**What to work on**
In the records below, the line containing "a hledat podporu." is the first to keep. Retype it and all later lines exactly, through the end.

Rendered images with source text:
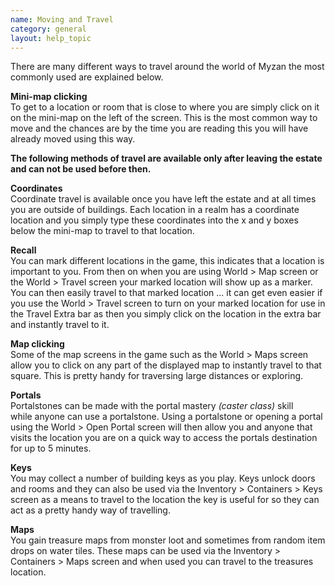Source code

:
 ```yaml
---
name: Moving and Travel
category: general
layout: help_topic
---
```

There are many different ways to travel around the world of Myzan the most commonly used are explained below.

**Mini-map clicking**  
To get to a location or room that is close to where you are simply click on it on the mini-map on the left of the screen. This is the most common way to move and the chances are by the time you are reading this you will have already moved using this way.

**The following methods of travel are available only after leaving the estate and can not be used before then.**

**Coordinates**  
Coordinate travel is available once you have left the estate and at all times you are outside of buildings. Each location in a realm has a coordinate location and you simply type these coordinates into the x and y boxes below the mini-map to travel to that location.

**Recall**  
You can mark different locations in the game, this indicates that a location is important to you. From then on when you are using World > Map screen or the World > Travel screen your marked location will show up as a marker. You can then easily travel to that marked location ... it can get even easier if you use the World > Travel screen to turn on your marked location for use in the Travel Extra bar as then you simply click on the location in the extra bar and instantly travel to it.

**Map clicking**  
Some of the map screens in the game such as the World > Maps screen allow you to click on any part of the displayed map to instantly travel to that square. This is pretty handy for traversing large distances or exploring.

**Portals**  
Portalstones can be made with the portal mastery _(caster class)_ skill while anyone can use a portalstone. Using a portalstone or opening a portal using the World > Open Portal screen will then allow you and anyone that visits the location you are on a quick way to access the portals destination for up to 5 minutes.

**Keys**  
You may collect a number of building keys as you play. Keys unlock doors and rooms and they can also be used via the Inventory > Containers > Keys screen as a means to travel to the location the key is useful for so they can act as a pretty handy way of travelling.

**Maps**  
You gain treasure maps from monster loot and sometimes from random item drops on water tiles. These maps can be used via the Inventory > Containers > Maps screen and when used you can travel to the treasures location.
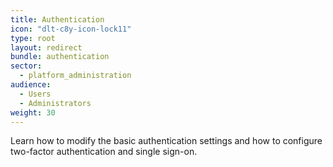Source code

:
 ```yaml
---
title: Authentication
icon: "dlt-c8y-icon-lock11"
type: root
layout: redirect
bundle: authentication
sector:
  - platform_administration
audience:
  - Users
  - Administrators
weight: 30
---
```


Learn how to modify the basic authentication settings and how to configure two-factor authentication and single sign-on.

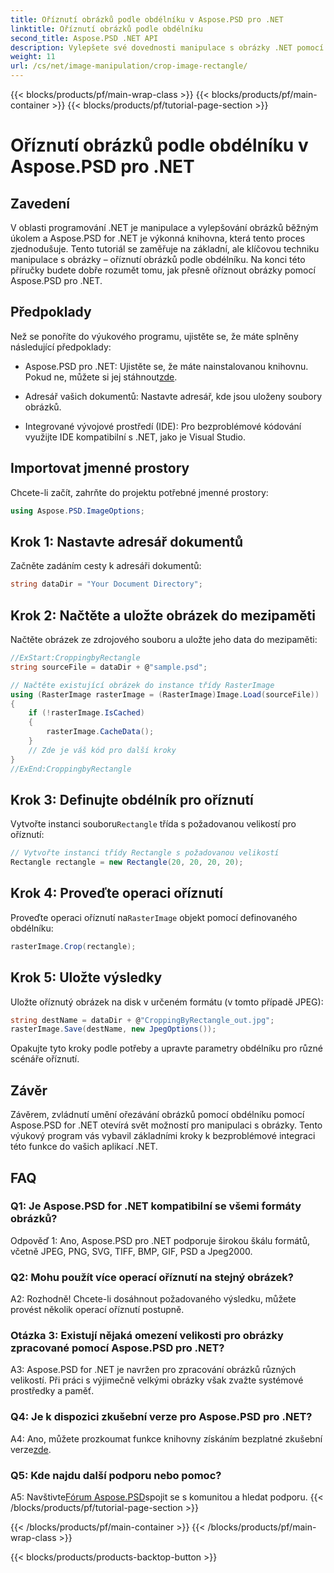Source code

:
 ```yaml
---
title: Oříznutí obrázků podle obdélníku v Aspose.PSD pro .NET
linktitle: Oříznutí obrázků podle obdélníku
second_title: Aspose.PSD .NET API
description: Vylepšete své dovednosti manipulace s obrázky .NET pomocí Aspose.PSD. Naučte se krok za krokem ořezávání obrázků pomocí obdélníků pro přesnost.
weight: 11
url: /cs/net/image-manipulation/crop-image-rectangle/
---
```


{{< blocks/products/pf/main-wrap-class >}}
{{< blocks/products/pf/main-container >}}
{{< blocks/products/pf/tutorial-page-section >}}

# Oříznutí obrázků podle obdélníku v Aspose.PSD pro .NET

## Zavedení

V oblasti programování .NET je manipulace a vylepšování obrázků běžným úkolem a Aspose.PSD for .NET je výkonná knihovna, která tento proces zjednodušuje. Tento tutoriál se zaměřuje na základní, ale klíčovou techniku manipulace s obrázky – oříznutí obrázků podle obdélníku. Na konci této příručky budete dobře rozumět tomu, jak přesně oříznout obrázky pomocí Aspose.PSD pro .NET.

## Předpoklady

Než se ponoříte do výukového programu, ujistěte se, že máte splněny následující předpoklady:

-  Aspose.PSD pro .NET: Ujistěte se, že máte nainstalovanou knihovnu. Pokud ne, můžete si jej stáhnout[zde](https://releases.aspose.com/psd/net/).

- Adresář vašich dokumentů: Nastavte adresář, kde jsou uloženy soubory obrázků.

- Integrované vývojové prostředí (IDE): Pro bezproblémové kódování využijte IDE kompatibilní s .NET, jako je Visual Studio.

## Importovat jmenné prostory

Chcete-li začít, zahrňte do projektu potřebné jmenné prostory:

```csharp
using Aspose.PSD.ImageOptions;
```

## Krok 1: Nastavte adresář dokumentů

Začněte zadáním cesty k adresáři dokumentů:

```csharp
string dataDir = "Your Document Directory";
```

## Krok 2: Načtěte a uložte obrázek do mezipaměti

Načtěte obrázek ze zdrojového souboru a uložte jeho data do mezipaměti:

```csharp
//ExStart:CroppingbyRectangle
string sourceFile = dataDir + @"sample.psd";

// Načtěte existující obrázek do instance třídy RasterImage
using (RasterImage rasterImage = (RasterImage)Image.Load(sourceFile))
{
    if (!rasterImage.IsCached)
    {
        rasterImage.CacheData();
    }
    // Zde je váš kód pro další kroky
}
//ExEnd:CroppingbyRectangle
```

## Krok 3: Definujte obdélník pro oříznutí

 Vytvořte instanci souboru`Rectangle` třída s požadovanou velikostí pro oříznutí:

```csharp
// Vytvořte instanci třídy Rectangle s požadovanou velikostí
Rectangle rectangle = new Rectangle(20, 20, 20, 20);
```

## Krok 4: Proveďte operaci oříznutí

 Proveďte operaci oříznutí na`RasterImage` objekt pomocí definovaného obdélníku:

```csharp
rasterImage.Crop(rectangle);
```

## Krok 5: Uložte výsledky

Uložte oříznutý obrázek na disk v určeném formátu (v tomto případě JPEG):

```csharp
string destName = dataDir + @"CroppingByRectangle_out.jpg";
rasterImage.Save(destName, new JpegOptions());
```

Opakujte tyto kroky podle potřeby a upravte parametry obdélníku pro různé scénáře oříznutí.

## Závěr

Závěrem, zvládnutí umění ořezávání obrázků pomocí obdélníku pomocí Aspose.PSD for .NET otevírá svět možností pro manipulaci s obrázky. Tento výukový program vás vybavil základními kroky k bezproblémové integraci této funkce do vašich aplikací .NET.

## FAQ

### Q1: Je Aspose.PSD for .NET kompatibilní se všemi formáty obrázků?

Odpověď 1: Ano, Aspose.PSD pro .NET podporuje širokou škálu formátů, včetně JPEG, PNG, SVG, TIFF, BMP, GIF, PSD a Jpeg2000.

### Q2: Mohu použít více operací oříznutí na stejný obrázek?

A2: Rozhodně! Chcete-li dosáhnout požadovaného výsledku, můžete provést několik operací oříznutí postupně.

### Otázka 3: Existují nějaká omezení velikosti pro obrázky zpracované pomocí Aspose.PSD pro .NET?

A3: Aspose.PSD for .NET je navržen pro zpracování obrázků různých velikostí. Při práci s výjimečně velkými obrázky však zvažte systémové prostředky a paměť.

### Q4: Je k dispozici zkušební verze pro Aspose.PSD pro .NET?

 A4: Ano, můžete prozkoumat funkce knihovny získáním bezplatné zkušební verze[zde](https://releases.aspose.com/).

### Q5: Kde najdu další podporu nebo pomoc?

 A5: Navštivte[Fórum Aspose.PSD](https://forum.aspose.com/c/psd/34)spojit se s komunitou a hledat podporu.
{{< /blocks/products/pf/tutorial-page-section >}}

{{< /blocks/products/pf/main-container >}}
{{< /blocks/products/pf/main-wrap-class >}}

{{< blocks/products/products-backtop-button >}}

**Reply**
 A5: Navštivte[Fórum Aspose.PSD](https://forum.aspose.com/c/psd/34)spojit se s komunitou a hledat podporu.
{{< /blocks/products/pf/tutorial-page-section >}}

{{< /blocks/products/pf/main-container >}}
{{< /blocks/products/pf/main-wrap-class >}}

{{< blocks/products/products-backtop-button >}}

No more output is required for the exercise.